Il est dommage de devoir dire que le point faible de cet opéra est sa partition. Le compositeur américain Charles Wuorinen (né en 1938), à qui Mortier avait originalement commandé l’œuvre pour le New York City Opera, est resté dans un sérialisme de bon aloi et à une distance du texte qui ne permet aucune sensualité, aucun épanchement. Constamment la musique refuse au texte le message qu’il devrait délivrer. Pour le style, on navigue entre la manière tardive de Schoenberg, le style déclamatoire opératique de Berg et le sérialisme de Stravinski. L’orchestration, trop heurtée dans son déroulement, ne met jamais l’auditeur en situation de se laisser aller à la simple action dramatique. Cette froideur s’arrange un peu vers la fin de l’œuvre pour rendre un peu plus crédible la dernière scène entre les deux cow-boys et le pathétique solo final d’Ennis ainsi que sa rencontre avec les parents de Jack. On regrette qu’Annie Proulx ne se soit pas prise elle-même comme modèle car autant sa nouvelle est un modèle d’économie littéraire, son adaptation souffre de logorrhée.


Les deux protagonistes, deux chanteurs américains, sont des interprètes remarquables, tant le baryton Daniel Okulitch (Ennis), qui évolue vocalement d’un sprechgesang dénotant sa nature un peu fruste à une maturité dans la ligne vocale étonnante. Tom Randle (Jack), dont la voix est plus usée, mène malgré cela fort bien la tenue de sa partie qui est plus dramatique. Leurs épouses, respectivement Heather Buck (Alma) et Hannah Esther Minutillo (Lureen), sont aussi admirables dans leurs compositions et dans la façon dont elles font évoluer leurs rôles. Tous les personnages secondaires (parfois doubles) sont parfaits, notamment Ethan Herschenfeld (Aguirre, Hog-Boy) et la très extraordinaire Jane Henschel, bouleversante dans le rôle de la mère de Jack.
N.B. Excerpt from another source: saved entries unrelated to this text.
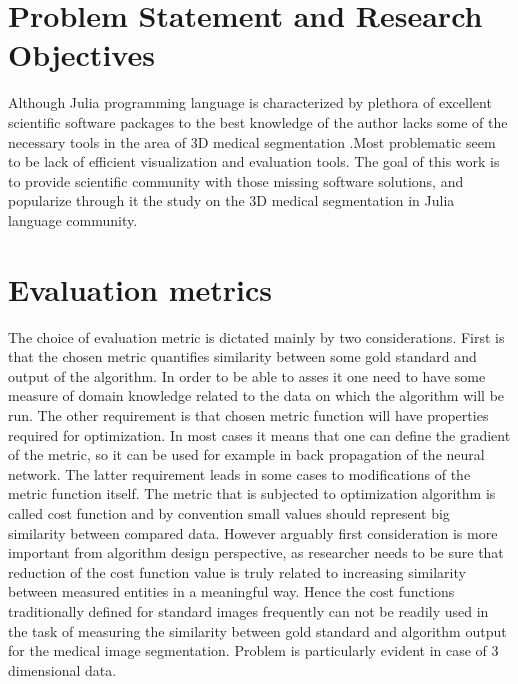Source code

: \documentclass[preprint,12pt]{elsarticle}
\begin{document}
\section{Problem Statement and Research Objectives}
Although Julia programming language is characterized by plethora of excellent scientific software packages to the best knowledge of the author lacks some of the necessary tools in the area of 3D medical segmentation .Most problematic seem to be lack of efficient visualization and evaluation tools. The goal of this work is to provide scientific community with those missing software solutions, and popularize through it the study on the 3D medical segmentation in Julia language community.


\section{Evaluation metrics}

The choice of evaluation metric is dictated mainly by two considerations. First is that the chosen metric quantifies similarity between some gold standard and output of the algorithm. In order to be able to asses it one need to have some measure of domain knowledge related to the data on which the algorithm will be run.  The other requirement is that chosen metric function will have properties required for optimization. In most cases it means that one can define the gradient of the metric, so it can be used for example in back propagation of the neural network. The latter requirement leads in some cases to modifications of the metric function itself. The metric that is subjected to optimization algorithm is called cost function and by convention small values should represent big similarity between compared data.  However arguably first consideration is more important from algorithm design perspective, as researcher needs to be sure that reduction of the cost function value is truly related to increasing similarity between measured entities in a meaningful way. Hence the cost functions traditionally defined for standard images frequently can not be readily used in the task of measuring the similarity between gold standard and algorithm output for the medical image segmentation. Problem is particularly evident in case of 3 dimensional data.
\end{document}
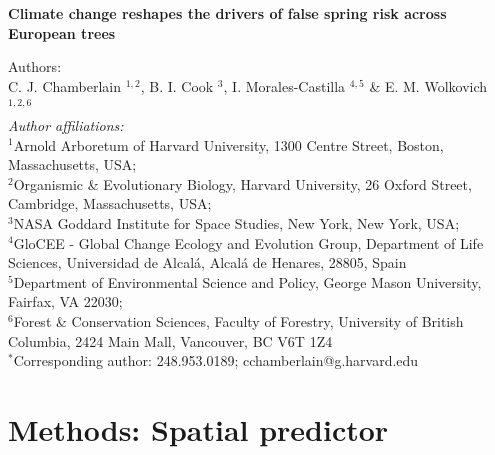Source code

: \documentclass{article}\usepackage[]{graphicx}\usepackage[]{color}
\begin{document}
\noindent 
\textbf{\LARGE{Climate change reshapes the drivers of false spring risk across European trees}} 



\noindent Authors:\\
C. J. Chamberlain $^{1,2}$, B. I. Cook $^{3}$, I. Morales-Castilla $^{4,5}$ \& E. M. Wolkovich $^{1,2,6}$
\vspace{2ex}\\
\emph{Author affiliations:}\\
$^{1}$Arnold Arboretum of Harvard University, 1300 Centre Street, Boston, Massachusetts, USA; \\
$^{2}$Organismic \& Evolutionary Biology, Harvard University, 26 Oxford Street, Cambridge, Massachusetts, USA; \\
$^{3}$NASA Goddard Institute for Space Studies, New York, New York, USA; \\
$^{4}$GloCEE - Global Change Ecology and Evolution Group, Department of Life Sciences, Universidad de Alcal\'{a}, Alcal\'{a} de Henares, 28805, Spain \\
$^{5}$Department of Environmental Science and Policy, George Mason University, Fairfax, VA 22030; \\
$^{6}$Forest \& Conservation Sciences, Faculty of Forestry, University of British Columbia, 2424 Main Mall, Vancouver, BC V6T 1Z4\\
\vspace{2ex}
$^*$Corresponding author: 248.953.0189; cchamberlain@g.harvard.edu\\

\renewcommand{\thetable}{S\arabic{table}}
\renewcommand{\thefigure}{S\arabic{figure}}
\renewcommand{\labelitemi}{$-$}

\section*{Methods: Spatial predictor} %
\end{document}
Titus Engel dirige les forces madrilènes avec beaucoup d’intensité, particulièrement le formidable Chœur du Teatro Real, qui intervient comme la voix de la société et à qui la partition confie peut être ce qu’elle contient de meilleur.


Les vingt minutes de bonus, qui convoquent les principaux artisans de l’opéra pour l’habituelle paraphrase de ce que l’œuvre exprime de façon évidente, n’apportent pas grand chose au spectateur du DVD.